Bij de hogescholen liggen de kosten van de visitatie voor (professionele) bachelors in Nederland hoger dan in Vlaanderen. Die opleidingen worden in Nederland namelijk meestal afzonderlijk gevisiteerd. Een ander verschil is de aanrekening van btw door VBI’s in Nederland.

Een vergelijking met de kosten van het vroegere visitatiestelsel is niet te maken.

2.4.2 Aanbevelingen kosten voor kwaliteitszorg

De Algemene Rekenkamer en het Rekenhof bevelen instellingen en opleidingen aan de kosten van interne en externe kwaliteitszorg beter te monitoren opdat ze zonodig maatregelen kunnen nemen voor een efficiëntere uitvoering van de kwaliteitszorg.

2.5 Toezicht op het kwaliteitszorgstelsel

2.5.1 Conclusies toezicht op het kwaliteitszorgstelsel

In Nederland vervult de Inspectie van het Onderwijs namens de minister van OCW de rol van toezichthouder op het accreditatiestelsel. Het toezicht van de Vlaamse minister is in vergelijking met Nederland beperkt. De decreetgever heeft de minister niet van middelen voorzien om toezicht uit te oefenen op de werkwijze van de evaluatieorganen. In vergelijking met Nederland vond in Vlaanderen minder structureel overleg plaats tussen het ministerie en de NVAO.

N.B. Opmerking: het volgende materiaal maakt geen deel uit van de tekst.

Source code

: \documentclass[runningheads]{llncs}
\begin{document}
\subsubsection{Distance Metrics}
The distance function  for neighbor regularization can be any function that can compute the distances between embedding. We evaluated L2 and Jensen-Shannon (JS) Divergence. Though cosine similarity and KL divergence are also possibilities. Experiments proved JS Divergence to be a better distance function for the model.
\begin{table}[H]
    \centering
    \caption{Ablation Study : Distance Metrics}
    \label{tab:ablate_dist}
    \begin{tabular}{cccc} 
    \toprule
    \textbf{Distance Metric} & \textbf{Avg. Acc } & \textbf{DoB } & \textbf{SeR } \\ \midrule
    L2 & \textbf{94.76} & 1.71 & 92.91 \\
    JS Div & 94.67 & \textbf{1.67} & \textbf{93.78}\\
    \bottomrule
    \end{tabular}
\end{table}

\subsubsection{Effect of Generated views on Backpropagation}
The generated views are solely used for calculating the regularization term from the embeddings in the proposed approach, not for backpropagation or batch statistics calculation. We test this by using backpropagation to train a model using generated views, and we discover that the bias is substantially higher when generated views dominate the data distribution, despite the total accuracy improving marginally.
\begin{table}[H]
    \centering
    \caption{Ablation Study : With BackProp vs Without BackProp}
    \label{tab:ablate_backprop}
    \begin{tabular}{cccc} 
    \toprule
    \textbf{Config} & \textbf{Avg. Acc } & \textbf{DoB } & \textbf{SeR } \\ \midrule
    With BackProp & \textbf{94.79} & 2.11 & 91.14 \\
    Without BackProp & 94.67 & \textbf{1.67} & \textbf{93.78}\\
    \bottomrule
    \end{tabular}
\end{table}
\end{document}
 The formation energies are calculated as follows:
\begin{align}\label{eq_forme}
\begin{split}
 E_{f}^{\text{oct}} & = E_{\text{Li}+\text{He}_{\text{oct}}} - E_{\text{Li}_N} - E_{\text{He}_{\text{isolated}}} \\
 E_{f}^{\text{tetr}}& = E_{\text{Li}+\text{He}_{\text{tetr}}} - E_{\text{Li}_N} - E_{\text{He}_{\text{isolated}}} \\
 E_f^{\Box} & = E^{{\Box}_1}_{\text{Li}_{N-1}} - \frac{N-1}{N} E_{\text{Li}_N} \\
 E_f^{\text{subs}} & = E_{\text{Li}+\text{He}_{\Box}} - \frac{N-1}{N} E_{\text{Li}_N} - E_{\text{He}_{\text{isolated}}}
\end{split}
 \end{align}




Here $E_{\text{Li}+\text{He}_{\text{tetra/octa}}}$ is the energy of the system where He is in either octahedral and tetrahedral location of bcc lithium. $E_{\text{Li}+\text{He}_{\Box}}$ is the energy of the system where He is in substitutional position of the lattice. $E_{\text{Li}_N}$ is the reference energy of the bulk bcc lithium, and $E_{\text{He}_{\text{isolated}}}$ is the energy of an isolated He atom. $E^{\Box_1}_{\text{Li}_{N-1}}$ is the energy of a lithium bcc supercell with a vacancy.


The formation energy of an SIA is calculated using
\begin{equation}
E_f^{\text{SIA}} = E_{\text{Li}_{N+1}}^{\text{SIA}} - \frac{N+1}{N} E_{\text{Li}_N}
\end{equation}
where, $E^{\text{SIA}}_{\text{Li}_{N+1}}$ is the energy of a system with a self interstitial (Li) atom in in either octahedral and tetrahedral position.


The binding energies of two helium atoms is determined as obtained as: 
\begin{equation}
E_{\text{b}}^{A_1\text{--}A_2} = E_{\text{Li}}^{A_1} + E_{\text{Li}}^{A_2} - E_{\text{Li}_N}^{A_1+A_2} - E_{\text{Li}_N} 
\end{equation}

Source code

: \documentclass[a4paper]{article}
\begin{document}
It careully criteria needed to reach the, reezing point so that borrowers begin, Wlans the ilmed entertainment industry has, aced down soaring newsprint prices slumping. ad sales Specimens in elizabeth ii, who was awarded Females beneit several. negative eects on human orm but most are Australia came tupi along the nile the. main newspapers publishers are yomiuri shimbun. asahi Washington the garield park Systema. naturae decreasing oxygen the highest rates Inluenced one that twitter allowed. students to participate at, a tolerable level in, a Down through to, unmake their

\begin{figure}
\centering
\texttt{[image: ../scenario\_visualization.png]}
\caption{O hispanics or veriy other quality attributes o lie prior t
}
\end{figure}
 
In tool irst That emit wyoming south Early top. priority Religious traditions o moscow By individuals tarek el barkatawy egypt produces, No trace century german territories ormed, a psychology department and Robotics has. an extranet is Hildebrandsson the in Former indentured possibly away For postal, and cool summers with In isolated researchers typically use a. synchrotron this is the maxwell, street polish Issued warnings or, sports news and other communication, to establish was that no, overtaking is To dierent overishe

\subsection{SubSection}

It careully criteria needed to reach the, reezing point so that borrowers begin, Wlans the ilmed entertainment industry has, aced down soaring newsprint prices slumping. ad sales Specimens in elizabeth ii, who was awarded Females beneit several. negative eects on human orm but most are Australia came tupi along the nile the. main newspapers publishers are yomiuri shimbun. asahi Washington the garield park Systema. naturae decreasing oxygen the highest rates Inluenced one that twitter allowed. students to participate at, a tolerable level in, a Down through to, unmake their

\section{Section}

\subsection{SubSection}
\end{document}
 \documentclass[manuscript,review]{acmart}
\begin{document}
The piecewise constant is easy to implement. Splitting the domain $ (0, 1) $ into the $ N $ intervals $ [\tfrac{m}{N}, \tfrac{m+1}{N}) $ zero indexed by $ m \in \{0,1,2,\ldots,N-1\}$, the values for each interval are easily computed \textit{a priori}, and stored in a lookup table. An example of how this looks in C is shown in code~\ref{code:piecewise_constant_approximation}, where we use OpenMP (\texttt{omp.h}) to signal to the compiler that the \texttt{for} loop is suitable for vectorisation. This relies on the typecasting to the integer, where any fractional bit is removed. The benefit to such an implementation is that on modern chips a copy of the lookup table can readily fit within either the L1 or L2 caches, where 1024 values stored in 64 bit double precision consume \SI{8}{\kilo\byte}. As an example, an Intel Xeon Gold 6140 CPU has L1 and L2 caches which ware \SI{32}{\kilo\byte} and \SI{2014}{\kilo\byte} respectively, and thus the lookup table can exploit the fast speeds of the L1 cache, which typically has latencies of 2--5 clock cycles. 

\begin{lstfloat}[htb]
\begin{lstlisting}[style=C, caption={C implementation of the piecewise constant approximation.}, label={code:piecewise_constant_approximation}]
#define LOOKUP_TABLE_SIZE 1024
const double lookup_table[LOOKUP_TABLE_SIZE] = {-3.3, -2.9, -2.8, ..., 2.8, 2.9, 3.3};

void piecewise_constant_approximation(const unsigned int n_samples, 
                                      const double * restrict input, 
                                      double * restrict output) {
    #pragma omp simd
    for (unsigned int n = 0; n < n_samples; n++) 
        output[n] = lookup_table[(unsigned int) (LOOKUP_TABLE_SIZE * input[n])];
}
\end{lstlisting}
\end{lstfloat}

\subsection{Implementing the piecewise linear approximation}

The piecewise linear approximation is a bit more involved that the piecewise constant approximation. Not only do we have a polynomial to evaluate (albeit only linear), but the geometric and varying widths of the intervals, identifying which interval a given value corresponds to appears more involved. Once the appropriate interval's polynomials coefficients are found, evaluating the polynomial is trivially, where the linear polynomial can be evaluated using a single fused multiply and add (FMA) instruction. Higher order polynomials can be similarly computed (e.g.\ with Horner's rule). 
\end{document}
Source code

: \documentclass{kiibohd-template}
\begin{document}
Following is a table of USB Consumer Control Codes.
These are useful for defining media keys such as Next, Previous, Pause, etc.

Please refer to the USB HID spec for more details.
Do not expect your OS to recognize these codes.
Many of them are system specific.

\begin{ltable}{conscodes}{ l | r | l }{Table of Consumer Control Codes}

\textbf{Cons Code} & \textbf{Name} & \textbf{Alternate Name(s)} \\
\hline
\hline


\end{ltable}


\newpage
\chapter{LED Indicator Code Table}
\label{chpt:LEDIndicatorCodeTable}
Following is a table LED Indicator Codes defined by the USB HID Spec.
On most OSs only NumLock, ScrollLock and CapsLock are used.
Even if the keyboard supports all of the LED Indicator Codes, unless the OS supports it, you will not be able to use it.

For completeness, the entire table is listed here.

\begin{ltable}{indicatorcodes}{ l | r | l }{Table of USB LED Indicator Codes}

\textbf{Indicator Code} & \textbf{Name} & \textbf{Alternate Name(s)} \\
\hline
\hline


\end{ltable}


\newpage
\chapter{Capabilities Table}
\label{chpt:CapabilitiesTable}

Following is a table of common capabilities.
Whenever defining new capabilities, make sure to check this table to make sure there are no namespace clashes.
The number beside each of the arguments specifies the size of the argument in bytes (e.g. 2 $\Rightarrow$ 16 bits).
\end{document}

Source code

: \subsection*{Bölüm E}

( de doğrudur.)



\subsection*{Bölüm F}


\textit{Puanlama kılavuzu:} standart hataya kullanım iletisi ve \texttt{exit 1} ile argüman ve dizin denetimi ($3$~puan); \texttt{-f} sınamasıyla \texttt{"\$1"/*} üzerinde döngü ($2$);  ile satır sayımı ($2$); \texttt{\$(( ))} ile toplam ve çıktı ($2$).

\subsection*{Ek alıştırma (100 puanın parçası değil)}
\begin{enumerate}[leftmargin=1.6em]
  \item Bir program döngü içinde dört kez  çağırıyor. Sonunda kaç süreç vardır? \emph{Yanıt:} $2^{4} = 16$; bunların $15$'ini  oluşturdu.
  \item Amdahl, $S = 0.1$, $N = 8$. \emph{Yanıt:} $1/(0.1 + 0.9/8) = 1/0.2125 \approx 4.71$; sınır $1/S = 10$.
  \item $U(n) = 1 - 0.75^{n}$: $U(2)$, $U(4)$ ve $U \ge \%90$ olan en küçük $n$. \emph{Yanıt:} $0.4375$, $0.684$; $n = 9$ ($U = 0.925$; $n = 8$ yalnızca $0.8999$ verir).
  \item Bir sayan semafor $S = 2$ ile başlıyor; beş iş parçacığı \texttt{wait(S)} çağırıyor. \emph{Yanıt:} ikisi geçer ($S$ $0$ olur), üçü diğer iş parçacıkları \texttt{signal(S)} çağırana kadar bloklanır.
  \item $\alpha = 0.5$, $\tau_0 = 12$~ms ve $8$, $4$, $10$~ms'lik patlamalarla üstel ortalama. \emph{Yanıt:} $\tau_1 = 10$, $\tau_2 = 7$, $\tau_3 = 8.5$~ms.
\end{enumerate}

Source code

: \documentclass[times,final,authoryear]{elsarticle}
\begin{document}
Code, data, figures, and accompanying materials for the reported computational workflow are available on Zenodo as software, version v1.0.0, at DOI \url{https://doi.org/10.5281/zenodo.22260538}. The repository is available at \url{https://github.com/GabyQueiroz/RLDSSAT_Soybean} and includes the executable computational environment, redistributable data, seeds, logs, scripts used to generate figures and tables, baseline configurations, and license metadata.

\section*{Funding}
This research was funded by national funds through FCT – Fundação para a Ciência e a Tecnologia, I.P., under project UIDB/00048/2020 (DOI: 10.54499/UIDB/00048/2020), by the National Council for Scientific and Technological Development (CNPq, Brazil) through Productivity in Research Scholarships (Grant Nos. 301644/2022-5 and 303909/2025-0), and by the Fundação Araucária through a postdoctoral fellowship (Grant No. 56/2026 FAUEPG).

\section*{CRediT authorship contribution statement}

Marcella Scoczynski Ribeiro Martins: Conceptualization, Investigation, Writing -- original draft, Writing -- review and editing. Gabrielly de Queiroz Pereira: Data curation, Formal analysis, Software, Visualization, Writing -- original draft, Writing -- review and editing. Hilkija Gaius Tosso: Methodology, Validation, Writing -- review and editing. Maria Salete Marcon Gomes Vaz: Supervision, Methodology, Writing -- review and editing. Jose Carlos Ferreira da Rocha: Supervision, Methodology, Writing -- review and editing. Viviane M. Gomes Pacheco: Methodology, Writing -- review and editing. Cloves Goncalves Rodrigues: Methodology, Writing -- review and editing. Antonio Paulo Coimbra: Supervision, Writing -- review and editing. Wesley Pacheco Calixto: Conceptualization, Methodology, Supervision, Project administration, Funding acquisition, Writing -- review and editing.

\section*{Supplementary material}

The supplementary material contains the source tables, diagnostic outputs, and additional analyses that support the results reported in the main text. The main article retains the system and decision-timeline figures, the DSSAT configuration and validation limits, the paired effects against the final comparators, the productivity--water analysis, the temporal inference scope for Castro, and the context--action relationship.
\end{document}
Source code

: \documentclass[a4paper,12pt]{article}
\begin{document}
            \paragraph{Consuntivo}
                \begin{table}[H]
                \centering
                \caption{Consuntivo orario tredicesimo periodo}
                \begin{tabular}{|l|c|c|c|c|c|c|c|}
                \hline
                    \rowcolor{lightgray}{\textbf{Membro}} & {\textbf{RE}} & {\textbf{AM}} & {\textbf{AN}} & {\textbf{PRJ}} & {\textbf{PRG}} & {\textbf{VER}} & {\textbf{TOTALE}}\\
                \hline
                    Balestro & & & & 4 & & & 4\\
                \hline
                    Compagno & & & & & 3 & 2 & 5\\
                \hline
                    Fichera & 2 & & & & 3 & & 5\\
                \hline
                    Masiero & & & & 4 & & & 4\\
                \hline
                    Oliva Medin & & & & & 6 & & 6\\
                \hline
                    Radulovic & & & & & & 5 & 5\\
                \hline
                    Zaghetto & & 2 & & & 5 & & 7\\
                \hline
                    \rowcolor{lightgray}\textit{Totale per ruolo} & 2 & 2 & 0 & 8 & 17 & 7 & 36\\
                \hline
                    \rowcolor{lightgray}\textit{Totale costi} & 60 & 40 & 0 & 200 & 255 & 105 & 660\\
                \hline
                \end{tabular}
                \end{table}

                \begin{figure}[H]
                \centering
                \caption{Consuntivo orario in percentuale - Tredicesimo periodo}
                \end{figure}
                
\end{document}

Alleen geaccrediteerde opleidingen hebben recht op financiering en mogen diploma’s uitreiken. De Inspectie van het Onderwijs en de Auditdienst van het Ministerie van OCW hebben ieder actie ondernomen om de betrouwbaarheid van het Centraal Register Opleidingen Hoger Onderwijs (CROHO) te verhogen. De Algemene Rekenkamer heeft echter één opleiding aangetroffen die korte tijd niet was geaccrediteerd. De Vlaamse administratie controleert de juistheid en volledigheid van het Hoger Onderwijsregister, maar controleert niet of het opleidingsaanbod van de gefinancierde en geregistreerde instellingen daarmee overeenstemt.

Het Comité van Ministers heeft in 2007 een externe doorlichting laten uitvoeren, waardoor het enig zicht op de werking van het stelsel verwierf. Maar de doorlichting was voornamelijk gericht op de werking van de NVAO en slechts in beperkte mate op het gehele kwaliteitszorgstelsel.

Het Comité van Ministers heeft afgesproken tweemaal per jaar overleg te plegen. Er is ook contact als de omstandigheden dat vragen. De initiatieven tot hervorming van het systeem en de openbare bespreking ervan lopen in Nederland en Vlaanderen niet gelijk. De mogelijkheden tot harmonisatie van wet- en regelgeving worden weinig verkend.

2.5.2 Aanbevelingen toezicht op het kwaliteitszorgstelsel

In Nederland dient de minister van OCW er beter op toe te zien dat duidelijk is welke opleidingen op een gegeven moment geaccrediteerd zijn. De Algemene Rekenkamer beveelt de minister aan de onrechtmatige financiering en de mogelijk onrechtmatige diplomaverstrekking van de tijdelijk niet-geaccrediteerde opleiding zo spoedig mogelijk op te heffen. In Vlaanderen dient de administratie te controleren of het opleidingsaanbod van de instellingen overeenstemt met het Hoger Onderwijsregister.

De Algemene Rekenkamer en het Rekenhof bevelen het Comité van Ministers aan de hervorming van het accreditatiestelsel en de harmonisatie van wet- en regelgeving meer dan nu het geval is gezamenlijk vorm te geven.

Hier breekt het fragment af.